One of the biggest issues with these bloodsucking pests is that bed bugs are hard to spot. Over 30% of victims don’t feel bed bug bites, and since they can be as small as the head of a pin, they sometimes appear invisible to the naked eye. They also typically feast while we’re asleep, so they can have a full meal before we even wake up.
Aside from causing itchy welts and general annoyance, bed bugs can pose health risks too. The staph infection MRSA has been found in several bed bug samples and anyone can develop a significant allergy if bed bugs suck their blood enough times.
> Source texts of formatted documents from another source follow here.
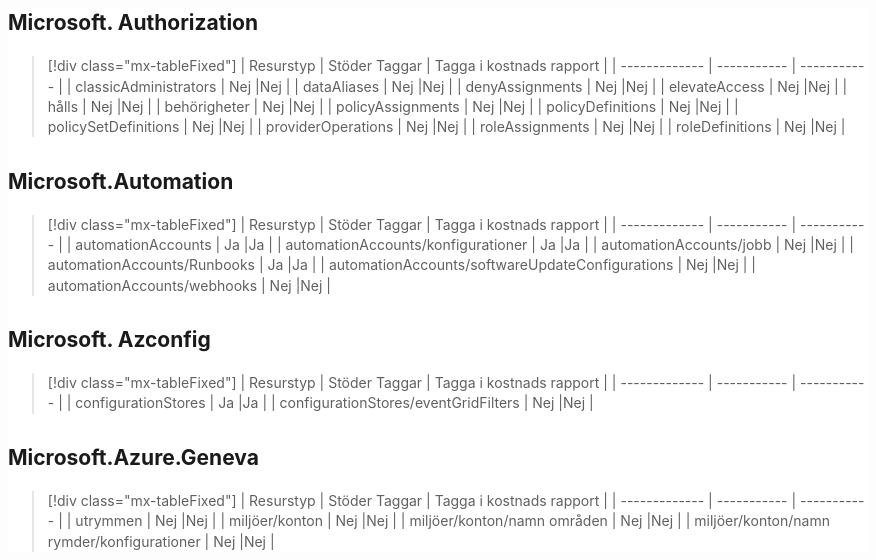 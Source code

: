 ## <a name="microsoftauthorization"></a>Microsoft. Authorization

> [!div class="mx-tableFixed"]
> | Resurstyp | Stöder Taggar | Tagga i kostnads rapport |
> | ------------- | ----------- | ----------- |
> | classicAdministrators | Nej |Nej |
> | dataAliases | Nej |Nej |
> | denyAssignments | Nej |Nej |
> | elevateAccess | Nej |Nej |
> | hålls | Nej |Nej |
> | behörigheter | Nej |Nej |
> | policyAssignments | Nej |Nej |
> | policyDefinitions | Nej |Nej |
> | policySetDefinitions | Nej |Nej |
> | providerOperations | Nej |Nej |
> | roleAssignments | Nej |Nej |
> | roleDefinitions | Nej |Nej |

## <a name="microsoftautomation"></a>Microsoft.Automation

> [!div class="mx-tableFixed"]
> | Resurstyp | Stöder Taggar | Tagga i kostnads rapport |
> | ------------- | ----------- | ----------- |
> | automationAccounts | Ja |Ja |
> | automationAccounts/konfigurationer | Ja |Ja |
> | automationAccounts/jobb | Nej |Nej |
> | automationAccounts/Runbooks | Ja |Ja |
> | automationAccounts/softwareUpdateConfigurations | Nej |Nej |
> | automationAccounts/webhooks | Nej |Nej |

## <a name="microsoftazconfig"></a>Microsoft. Azconfig

> [!div class="mx-tableFixed"]
> | Resurstyp | Stöder Taggar | Tagga i kostnads rapport |
> | ------------- | ----------- | ----------- |
> | configurationStores | Ja |Ja |
> | configurationStores/eventGridFilters | Nej |Nej |

## <a name="microsoftazuregeneva"></a>Microsoft.Azure.Geneva

> [!div class="mx-tableFixed"]
> | Resurstyp | Stöder Taggar | Tagga i kostnads rapport |
> | ------------- | ----------- | ----------- |
> | utrymmen | Nej |Nej |
> | miljöer/konton | Nej |Nej |
> | miljöer/konton/namn områden | Nej |Nej |
> | miljöer/konton/namn rymder/konfigurationer | Nej |Nej |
Bed bugs can also cause anemia, anaphylactic shock, asthma, and blistered skin eruptions.
Bed bugs reproduce at a very fast rate. They lay one to five eggs in a single day and more than 500 in a lifetime. In fact, a single fertilized female can infest an entire apartment building rather quickly. Bed bugs can also live for more than one and a half years without any food, and can ingest seven times their own body weight in blood. That’s the equivalent of an average-sized male drinking 120 gallons of water.
Bed bugs have been bothering humans for more than 3,500 years, and over that time, they’ve evolved to develop a resistance to most pesticides and insecticides. Pest experts have learned that extreme and sustained heat (122 degrees Fahrenheit) is the only thing that kills bed bugs.
The pest professionals at Connor’s know how to fight back against these unwanted bedfellows. After conducting a visual inspection, trained service technicians call in the hounds. As stated above, bed bugs can be invisible to the naked eye, but since dogs can detect odors nearly 10,000 times better than humans, the Connor’s dogs can quickly find bed bugs wherever they’re hiding. The precision of these dogs allows the pest professionals to focus treatment only in the problem areas, limiting disturbance to your home.
After treatment, the last step to a successful bed bug plan is a follow-up inspection by the Connor’s pest experts. We want to ensure that our treatment was successful and that you’re bed-bug-free before you get back under the covers.